Ask HN: Why did Google Buzz fail? - acidfreaks
What exactly happened?
======
throwaway420
Different companies are great at different things. Obviously generalizing a
bit here, but...just to give an example...

...Apple makes really great hardware and good software, but would you expect
them to make the best social site in the world? Maybe, if they really put
their minds to it they could, but it's just not part of who they are. For
instance, they have one of the world's biggest captive audiences in their
suite of music software, but can't add basic 1.0 features and interactions to
their repetitive attempts to make a music social network inside of iTunes.
It's not even funny anymore, just really sad.

...Google is very smart at algorithms and dealing with massive scale, but
would you similarly expect a bunch of smart nerds to build the best possible
platform for sharing or rating stuff with your friends? What limited social
success they've had with YouTube they've had to just buy, and even this they
almost screwed up with their ridiculous abortion of a Google Plus integration.
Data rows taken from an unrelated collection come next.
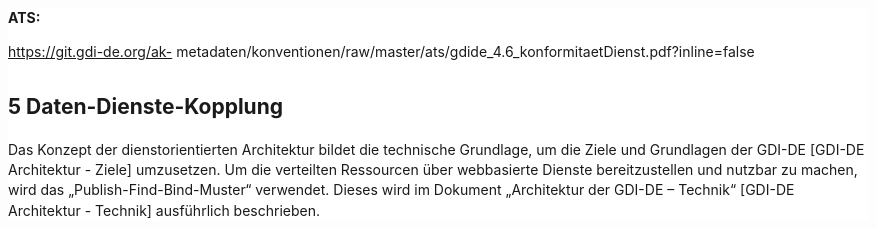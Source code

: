 
**ATS:**

https://git.gdi-de.org/ak-
metadaten/konventionen/raw/master/ats/gdide_4.6_konformitaetDienst.pdf?inline=false


## 5 Daten-Dienste-Kopplung

Das Konzept der dienstorientierten Architektur bildet die technische Grundlage, um die Ziele und
Grundlagen der GDI-DE [GDI-DE Architektur - Ziele] umzusetzen. Um die verteilten Ressourcen über
webbasierte Dienste bereitzustellen und nutzbar zu machen, wird das „Publish-Find-Bind-Muster“
verwendet. Dieses wird im Dokument „Architektur der GDI-DE – Technik“ [GDI-DE Architektur -
Technik] ausführlich beschrieben.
It's not that these companies don't have talented people inside who are
capable, just there's probably a lot of corporate momentum and interference
from managers on top who dictate that things need to be done a certain way.

------
lsiebert
I remember friends loving it, as it was built into gmail in a way that the
people behind @facebook.com email addresses can now only dream of. It's roll
out, as a opt out social network with poor default privacy, was probably the
wrong way to go, and lead to lawsuits and a lot of problems. I mean, I think
they were dogfooding, and knowing where your coworker is at the Google Plex or
who they talk to most often is a lot less concerning then if it's just any
email correspondent.

Let that be a lesson on dogfooding.

But it didn't fail, exactly. It got sunset, rolled up in what I would guess
was a collective organized push to build a single social sign on. And arguably
some of the lessons were applied to Google+, where circles can be seen as a
way to deal with buzz's privacy protection drama.
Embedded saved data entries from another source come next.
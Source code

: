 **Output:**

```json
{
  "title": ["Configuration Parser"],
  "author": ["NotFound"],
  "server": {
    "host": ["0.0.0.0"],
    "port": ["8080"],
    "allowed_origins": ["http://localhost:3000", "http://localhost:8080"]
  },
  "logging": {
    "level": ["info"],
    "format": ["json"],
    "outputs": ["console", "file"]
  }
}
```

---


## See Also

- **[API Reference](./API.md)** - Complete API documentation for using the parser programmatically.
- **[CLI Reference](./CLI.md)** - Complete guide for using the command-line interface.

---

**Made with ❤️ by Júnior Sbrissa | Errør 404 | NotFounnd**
The truth is Google keeps trying to pull users away from their gmail and
google docs with hangouts and google+ and google photos into a second tab,
when what people really want is a SPA that handles it all inside Gmail.

Facebook is trying to do something of the same with Messenger and mobile.

But honestly, Google could probably, at any point, deal Slack and Hipchat a
huge blow by sticking channels and channel management features in Google Apps
for Business, maybe adding some optional google wave magic or contextual ad
inclusion (you mention Twilio or Mandrill, it shows an ad for a similar
company). So Buzz may rise again in some form, perhaps less influenced by blog
posts and more by RT chat.

But I'm not a part of Google, and I'm just talking. I don't know him, but I'm
going to reach out to the former Google Buzz PM and ask if he'll respond here.

------
itsaunixsystem
Too little too late, had google launched plus at the time it might have had a
chance but buzz was too weak to be a real competitor to facebook at that
stage, and plus was waaaay too late and to make matters worse google made it
uncool by pushing it to existing youtube users.

------
27182818284
I used Buzz a lot with myself and family. I think one of the points that made
it fail the most was simply that it was set up to fail and not given the love
it needs.

I mean it wasn't getting the slick integration of photo previews, etc that
were emerging or that already existed on other platforms.

------
chris_va
Privacy snafu derailed it. Some warnings were ignored, and it ended badly.

It was used extensively internally to Google prior to launch, and worked
great. I am slightly disappointed it did not get rolled out as an enterprise
product.

------
bobby_9x
Because it had a very disjointed user interface and most people just didn't
see the point.